Degli anni con l’Edera, restano i ricordi di tante reti, molte promozioni e 4 finali di Coppa Carnia: due perse (contro Tarvisio e Cavazzo) e due vinte contro Forgaria e Stella Azzurra. Ci fu anche un passaggio nel calcio regionale, a Racchiuso: curiosamente, anche lì, nella partita d’esordio mise a segno tre reti. Periodo di grossi sacrifici quello di Racchiuso: Alido lavorava in cartiera e quando la domenica gli capitava il turno fino alle 14, finito il lavoro partiva per andare a giocare ma spesso arrivava a partita già iniziata. I dirigenti lo inserivano in lista e lui si cambiava di corsa ed entrava.
Ma non sono solo i gol a popolare i suoi ricordi: di quegli anni ricorda i pali quadrati, i campi spelacchiati, il fango che quando si seccava diventava come carta vetrata e i metodi di allenamento, magari non così sofisticati come quelli di adesso ma ugualmente efficaci: come quando gli allenatori facevano riempire le tasche della tuta con i sassi e si andava a correre sui letti dei fiumi, in terreni scoscesi ed irregolari e quelle corse miglioravano la resistenza, la forza e il senso d’equilibrio.
Il gol più bello? Uno contro la Stella Azzurra, quando su un cross dalla destra aveva fatto un passo di troppo ma rimediò con una rovesciata spettacolare, che gli valse i complimenti del suo marcatore e dell’arbitro a fine gara.

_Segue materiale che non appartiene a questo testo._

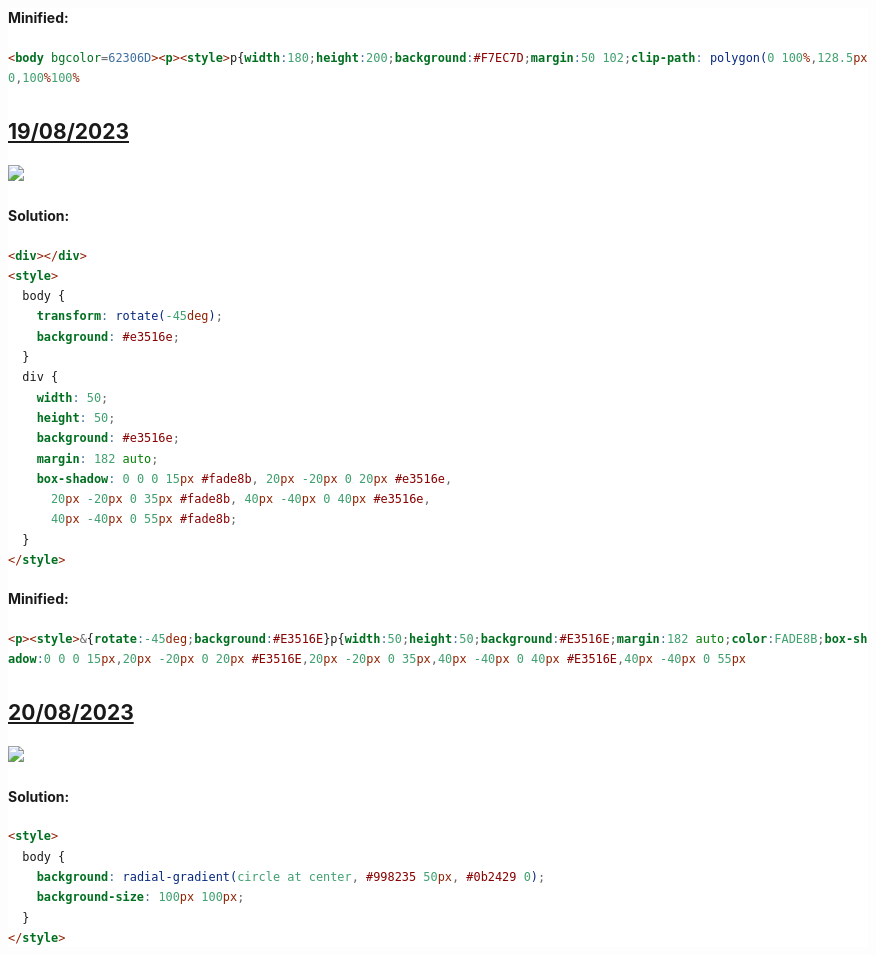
 ```html
```

#### Minified:

```html
<body bgcolor=62306D><p><style>p{width:180;height:200;background:#F7EC7D;margin:50 102;clip-path: polygon(0 100%,128.5px 0,100%100%
```

## [19/08/2023](https://cssbattle.dev/play/1fzXRMzf7cHAFqUIG2aC)

<img width="400px" src="https://firebasestorage.googleapis.com/v0/b/cssbattleapp.appspot.com/o/user%2Fummd3POvEDfFyeFvVdOMG3OOrwE2%2Ftargets%2Ftarget_12cQzDp@2x.png?alt=media">

#### Solution:

```html
<div></div>
<style>
  body {
    transform: rotate(-45deg);
    background: #e3516e;
  }
  div {
    width: 50;
    height: 50;
    background: #e3516e;
    margin: 182 auto;
    box-shadow: 0 0 0 15px #fade8b, 20px -20px 0 20px #e3516e,
      20px -20px 0 35px #fade8b, 40px -40px 0 40px #e3516e,
      40px -40px 0 55px #fade8b;
  }
</style>
```

#### Minified:

```html
<p><style>&{rotate:-45deg;background:#E3516E}p{width:50;height:50;background:#E3516E;margin:182 auto;color:FADE8B;box-shadow:0 0 0 15px,20px -20px 0 20px #E3516E,20px -20px 0 35px,40px -40px 0 40px #E3516E,40px -40px 0 55px
```

## [20/08/2023](https://cssbattle.dev/play/TyrqA6LBgesQVJZog5fI)

<img width="400px" src="https://firebasestorage.googleapis.com/v0/b/cssbattleapp.appspot.com/o/user%2Fummd3POvEDfFyeFvVdOMG3OOrwE2%2Ftargets%2Ftarget_xy5DjWK@2x.png?alt=media">

#### Solution:

```html
<style>
  body {
    background: radial-gradient(circle at center, #998235 50px, #0b2429 0);
    background-size: 100px 100px;
  }
</style>
```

La partita da ricordare? Un derby con l’Ampezzo: il campo di Enemonzo pieno di gente e Ampezzo avanti 2-0 alla fine del primo tempo. Il clima negli spogliatoi, durante l’intervallo, non era propriamente dei migliori ed Ales Pellizzari piangeva per la tensione. Si torna in campo e l’Ampezzo fa il 3-0. Partita finita? Neanche per sogno! Sergio Colosetti accorcia, lui fa il secondo, Pelllizzari (proprio lui!) sigla il pareggio e nel finale Corradina colpisce per un 4-3 che ad Enemonzo ricordano più di quell’Italia-Germania di Messico ’70!
A fine carriera, gli ultimi due anni, l’avventura con l’Ancora, un periodo che Concina ricorda con molto piacere: seppe farsi voler bene a Prato Carnico, da quella gente autentica e generosa come lui. Memorabile un’Ancora-Edera, gara importantissima, dove in pratica ci si giocava la promozione in Seconda categoria. Partita decisa da un suo gol, che si rivelò fondamentale perché l’Edera finì dietro l’Ancora per un solo punto. Nella settimana successiva al match quasi evitò di uscire di casa, pensando che forse era meglio farsi non vedere in giro per Enemonzo…
Adesso segue il Carnico tramite i giornali ed il nostro sito. Gli abbiamo chiesto se tra i giocatori in attività c’è qualcuno che gli assomigli. Risposta immediata: Remo Zatti, lo scorso anno ad Ampezzo. “Deve solo crescere e migliorare nel gioco di squadra, per diventare un grande attaccante”, dice del giocatore, offrendo una specie di investitura per il futuro.